Westlake15
07-29-2009, 09:20 PM
:noidea:Starter relay is clicking but no voltage at solenoid post. Removed relay and checked with meter, only shows around 8 volts getting to the relay but 0 volts getting to the starter. The main power lug on the solenoid has 12.8 volts. Is there something between the relay and the starter that I'm missing? Also, is the 8 volts at the relay a problem?
JerryR
07-30-2009, 06:39 AM
How do you measure the 8v *getting* to the relay? Is that with the relay unpluged and you are measuring at the socket? Which terminal are you measuring?.
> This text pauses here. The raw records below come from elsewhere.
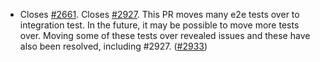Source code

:  - Closes [\#2661](https://github.com/anoma/namada/issues/2661). Closes [\#2927](https://github.com/anoma/namada/issues/2927).
   This PR moves many e2e tests over to integration test. In the future, it may be possible to move more
   tests over. Moving some of these tests over revealed issues and these have also been resolved, 
   including \#2927. ([\#2933](https://github.com/anoma/namada/pull/2933))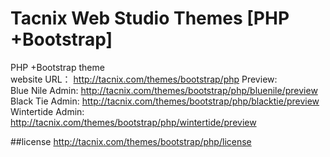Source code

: Tacnix Web Studio Themes [PHP +Bootstrap]
==========================================

PHP +Bootstrap theme  
website URL： http://tacnix.com/themes/bootstrap/php
Preview:  
	Blue Nile Admin: http://tacnix.com/themes/bootstrap/php/bluenile/preview     
	Black Tie Admin: http://tacnix.com/themes/bootstrap/php/blacktie/preview      
	Wintertide Admin: http://tacnix.com/themes/bootstrap/php/wintertide/preview  
	
##license
http://tacnix.com/themes/bootstrap/php/license
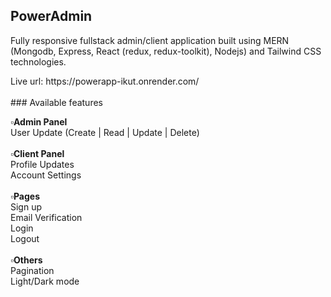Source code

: ## PowerAdmin
<p>Fully responsive fullstack admin/client application built using MERN (Mongodb, Express, React (redux, redux-toolkit), Nodejs) and Tailwind CSS technologies.</p>
Live url: https://powerapp-ikut.onrender.com/
<br>
<br>
### Available features
<p>
  <b>▫️Admin Panel</b>
  <br>
User Update (Create | Read | Update | Delete)
  <br>
  <br>
<b>▫️Client Panel</b>
  <br>
Profile Updates 
  <br>
  Account Settings
<br><br>
  <b>▫️Pages</b>
  <br>
Sign up
  <br>
Email Verification 
  <br>
Login
  <br>
Logout
  <br>
  <br>
  <b>▫️Others</b>
  <br>
Pagination 
  <br>
Light/Dark mode
</p>
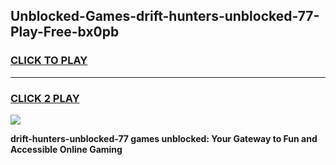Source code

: 
## Unblocked-Games-drift-hunters-unblocked-77-Play-Free-bx0pb
<h3>
<a href="https://premium76.site?title=drift-hunters-unblocked-77&ref=21A">CLICK TO PLAY</a></h3>
<hr>

<h3>
<a href="https://premium76.site?title=drift-hunters-unblocked-77&ref=21A">CLICK 2 PLAY</a>
  
</h3>

<a href="https://premium76.site?title=drift-hunters-unblocked-77&ref=21A"><img src="https://clearcache.store/games.png"></a>


**drift-hunters-unblocked-77 games unblocked: Your Gateway to Fun and Accessible Online Gaming**
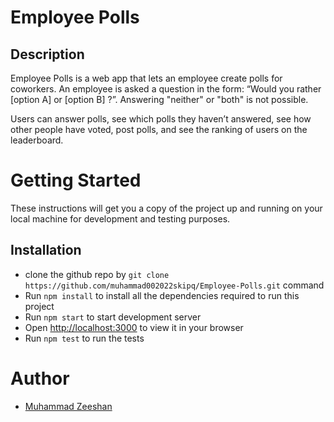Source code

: # Employee Polls

## Description

Employee Polls is a web app that lets an employee create polls for coworkers. An employee is asked a question in the form: “Would you rather [option A] or [option B] ?”. Answering "neither" or "both" is not possible.

Users can answer polls, see which polls they haven’t answered, see how other people have voted, post polls, and see the ranking of users on the leaderboard.

# Getting Started

These instructions will get you a copy of the project up and running on your local machine for development and testing purposes.

## Installation

- clone the github repo by `git clone https://github.com/muhammad002022skipq/Employee-Polls.git` command
- Run `npm install` to install all the dependencies required to run this project
- Run `npm start` to start development server
- Open [http://localhost:3000](http://localhost:3000) to view it in your browser
- Run `npm test` to run the tests

# Author

- [Muhammad Zeeshan](https://github.com/muhammad002022skipq)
With the info that you posted, the fact that you hear the relay"click" does not necessarily mean that there is continuity thru the relay contacts. did you try to operate the realay out of the car and measure continuity?
If you need more info, I have access to the 2003 Camry manual(I think this is the same generation as the 2005).also tell us 4/6 cyl?, at/mt?
HTH
JerryR
Westlake15
07-30-2009, 08:55 AM
Voltage was measured with relay removed, at the socket on the drivers side. It is a 4 cyl. A/T. Had this problem once before, and never really figured out what the core problem was. The cover came off of the relay as I was removing it and it had normal looking marks on the contacts. I cleaned them while it was open but nothing changed.:help:
JerryR
07-30-2009, 04:11 PM
If you measured 8 volts at pin 5 on the socket with the relay removed it may point to high resistance path anywhere between the battery and pin 5.
Was there any load on the battery at that time?(lights int/ext, radio, heater fan etc.)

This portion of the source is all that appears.